# EXERCISE AIM
Return the run of lines below that opens with the line containing "as past infinity" and closes with the line containing "representations of the", keeping each one exact.

# DATA PROVIDED
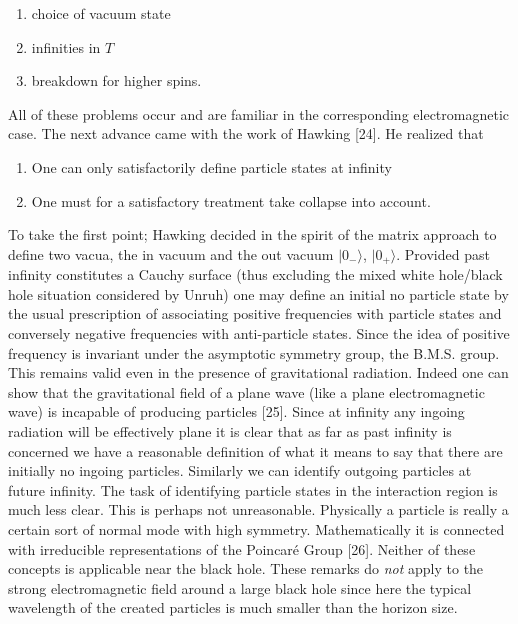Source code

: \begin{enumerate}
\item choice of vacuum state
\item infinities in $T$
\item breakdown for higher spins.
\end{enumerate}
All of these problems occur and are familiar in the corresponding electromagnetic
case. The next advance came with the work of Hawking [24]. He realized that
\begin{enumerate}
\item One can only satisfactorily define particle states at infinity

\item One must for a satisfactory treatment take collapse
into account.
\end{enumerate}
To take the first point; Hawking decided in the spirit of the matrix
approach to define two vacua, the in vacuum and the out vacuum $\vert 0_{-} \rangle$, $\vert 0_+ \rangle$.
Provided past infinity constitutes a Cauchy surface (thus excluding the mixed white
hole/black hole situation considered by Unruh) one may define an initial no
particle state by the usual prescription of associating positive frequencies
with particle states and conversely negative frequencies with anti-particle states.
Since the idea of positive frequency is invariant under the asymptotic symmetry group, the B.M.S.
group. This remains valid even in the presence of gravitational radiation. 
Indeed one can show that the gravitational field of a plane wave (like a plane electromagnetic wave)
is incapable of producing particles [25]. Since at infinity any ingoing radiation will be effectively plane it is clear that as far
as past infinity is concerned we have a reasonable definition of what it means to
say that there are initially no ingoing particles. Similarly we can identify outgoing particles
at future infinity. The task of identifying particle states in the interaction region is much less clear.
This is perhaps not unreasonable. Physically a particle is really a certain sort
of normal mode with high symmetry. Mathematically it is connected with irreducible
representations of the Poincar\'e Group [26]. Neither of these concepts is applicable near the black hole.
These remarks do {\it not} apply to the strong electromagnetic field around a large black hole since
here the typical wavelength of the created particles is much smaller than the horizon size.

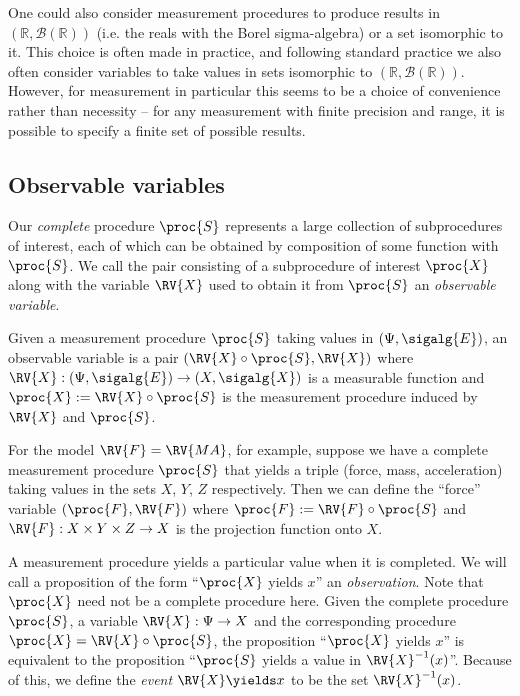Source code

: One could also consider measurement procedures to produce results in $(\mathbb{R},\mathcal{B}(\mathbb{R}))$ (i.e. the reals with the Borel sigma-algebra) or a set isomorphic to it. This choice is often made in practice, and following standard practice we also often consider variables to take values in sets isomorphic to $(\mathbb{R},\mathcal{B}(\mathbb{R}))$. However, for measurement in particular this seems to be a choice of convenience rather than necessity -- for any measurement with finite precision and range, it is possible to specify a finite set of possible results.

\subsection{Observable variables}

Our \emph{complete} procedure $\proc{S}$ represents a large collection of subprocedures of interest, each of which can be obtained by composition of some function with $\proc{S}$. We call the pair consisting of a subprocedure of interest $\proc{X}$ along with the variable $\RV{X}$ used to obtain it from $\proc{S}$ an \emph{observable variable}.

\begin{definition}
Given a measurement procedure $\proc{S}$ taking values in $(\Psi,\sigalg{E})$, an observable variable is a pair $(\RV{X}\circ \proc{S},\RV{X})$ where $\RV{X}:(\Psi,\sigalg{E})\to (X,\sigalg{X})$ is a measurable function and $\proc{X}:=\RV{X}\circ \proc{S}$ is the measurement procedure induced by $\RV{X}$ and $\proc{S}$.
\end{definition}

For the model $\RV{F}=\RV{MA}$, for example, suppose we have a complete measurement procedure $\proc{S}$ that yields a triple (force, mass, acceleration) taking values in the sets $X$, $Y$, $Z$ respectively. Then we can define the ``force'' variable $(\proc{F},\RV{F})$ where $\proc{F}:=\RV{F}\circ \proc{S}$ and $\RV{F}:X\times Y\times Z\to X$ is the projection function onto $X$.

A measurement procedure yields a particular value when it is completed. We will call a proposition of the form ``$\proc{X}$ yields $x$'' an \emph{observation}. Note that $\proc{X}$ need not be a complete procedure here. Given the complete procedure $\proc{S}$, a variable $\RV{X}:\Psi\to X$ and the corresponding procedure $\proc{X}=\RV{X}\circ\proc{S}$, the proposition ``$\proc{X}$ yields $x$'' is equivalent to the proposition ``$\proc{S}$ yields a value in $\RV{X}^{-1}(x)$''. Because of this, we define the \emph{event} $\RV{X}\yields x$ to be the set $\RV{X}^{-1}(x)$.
...
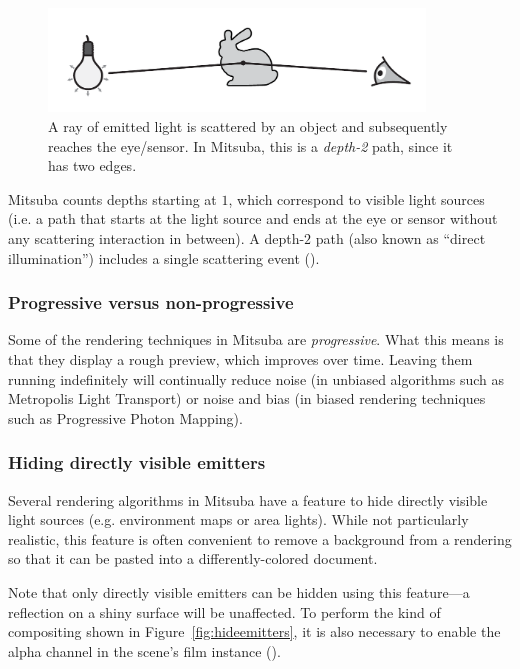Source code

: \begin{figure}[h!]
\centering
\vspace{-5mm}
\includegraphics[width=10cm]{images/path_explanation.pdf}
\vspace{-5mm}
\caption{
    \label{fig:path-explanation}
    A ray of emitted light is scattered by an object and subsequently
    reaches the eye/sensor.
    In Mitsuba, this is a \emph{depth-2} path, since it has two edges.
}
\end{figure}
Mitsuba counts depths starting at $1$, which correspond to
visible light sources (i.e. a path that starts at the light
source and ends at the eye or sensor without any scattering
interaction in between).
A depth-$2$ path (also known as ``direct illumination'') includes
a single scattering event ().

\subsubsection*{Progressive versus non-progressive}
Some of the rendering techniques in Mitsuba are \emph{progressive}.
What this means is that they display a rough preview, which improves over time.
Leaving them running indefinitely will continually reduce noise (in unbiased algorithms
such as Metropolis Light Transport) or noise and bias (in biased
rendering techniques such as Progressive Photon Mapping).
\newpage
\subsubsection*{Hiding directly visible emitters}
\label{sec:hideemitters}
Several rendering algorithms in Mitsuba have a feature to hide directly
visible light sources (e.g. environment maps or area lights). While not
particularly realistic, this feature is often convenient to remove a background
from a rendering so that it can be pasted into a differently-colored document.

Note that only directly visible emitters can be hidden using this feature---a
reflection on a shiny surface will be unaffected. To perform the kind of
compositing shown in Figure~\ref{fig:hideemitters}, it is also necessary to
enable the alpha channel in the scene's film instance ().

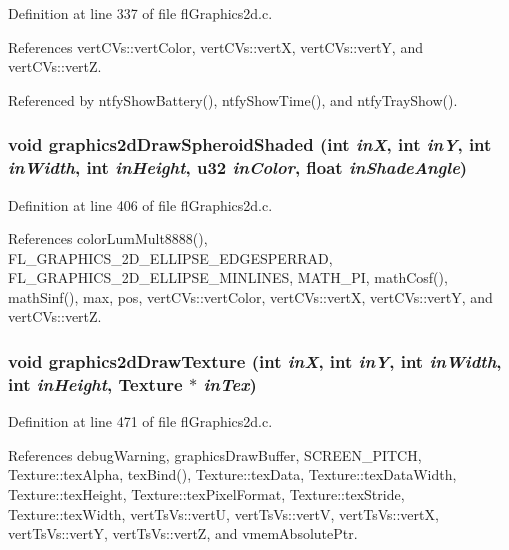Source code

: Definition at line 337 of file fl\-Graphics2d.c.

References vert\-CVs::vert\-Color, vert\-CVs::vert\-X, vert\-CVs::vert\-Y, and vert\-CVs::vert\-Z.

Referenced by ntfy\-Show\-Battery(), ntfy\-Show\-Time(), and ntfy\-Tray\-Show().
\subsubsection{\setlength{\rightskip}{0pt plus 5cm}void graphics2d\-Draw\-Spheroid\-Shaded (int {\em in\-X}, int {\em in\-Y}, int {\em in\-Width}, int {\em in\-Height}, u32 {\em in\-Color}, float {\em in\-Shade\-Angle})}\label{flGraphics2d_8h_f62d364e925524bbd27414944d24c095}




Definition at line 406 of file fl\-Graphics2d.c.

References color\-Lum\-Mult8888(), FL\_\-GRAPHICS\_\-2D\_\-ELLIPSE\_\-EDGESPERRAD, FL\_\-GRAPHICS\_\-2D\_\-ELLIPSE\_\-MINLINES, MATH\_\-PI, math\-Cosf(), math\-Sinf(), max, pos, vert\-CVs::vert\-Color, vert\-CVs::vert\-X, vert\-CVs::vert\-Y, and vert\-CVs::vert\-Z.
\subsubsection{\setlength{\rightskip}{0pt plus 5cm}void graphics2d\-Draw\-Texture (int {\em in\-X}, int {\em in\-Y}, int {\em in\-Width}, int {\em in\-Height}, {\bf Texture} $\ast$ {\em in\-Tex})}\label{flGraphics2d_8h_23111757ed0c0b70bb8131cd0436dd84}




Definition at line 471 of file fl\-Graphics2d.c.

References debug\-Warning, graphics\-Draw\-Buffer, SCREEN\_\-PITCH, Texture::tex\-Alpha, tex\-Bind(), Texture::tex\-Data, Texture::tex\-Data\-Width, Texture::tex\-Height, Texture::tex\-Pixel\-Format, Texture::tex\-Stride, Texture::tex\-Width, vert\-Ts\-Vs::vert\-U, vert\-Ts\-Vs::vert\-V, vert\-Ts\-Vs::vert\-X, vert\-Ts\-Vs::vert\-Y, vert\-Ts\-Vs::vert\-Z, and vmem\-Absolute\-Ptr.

# OUTPUT FOR THIS TASK
as past infinity is concerned we have a reasonable definition of what it means to
say that there are initially no ingoing particles. Similarly we can identify outgoing particles
at future infinity. The task of identifying particle states in the interaction region is much less clear.
This is perhaps not unreasonable. Physically a particle is really a certain sort
of normal mode with high symmetry. Mathematically it is connected with irreducible
representations of the Poincar\'e Group [26]. Neither of these concepts is applicable near the black hole.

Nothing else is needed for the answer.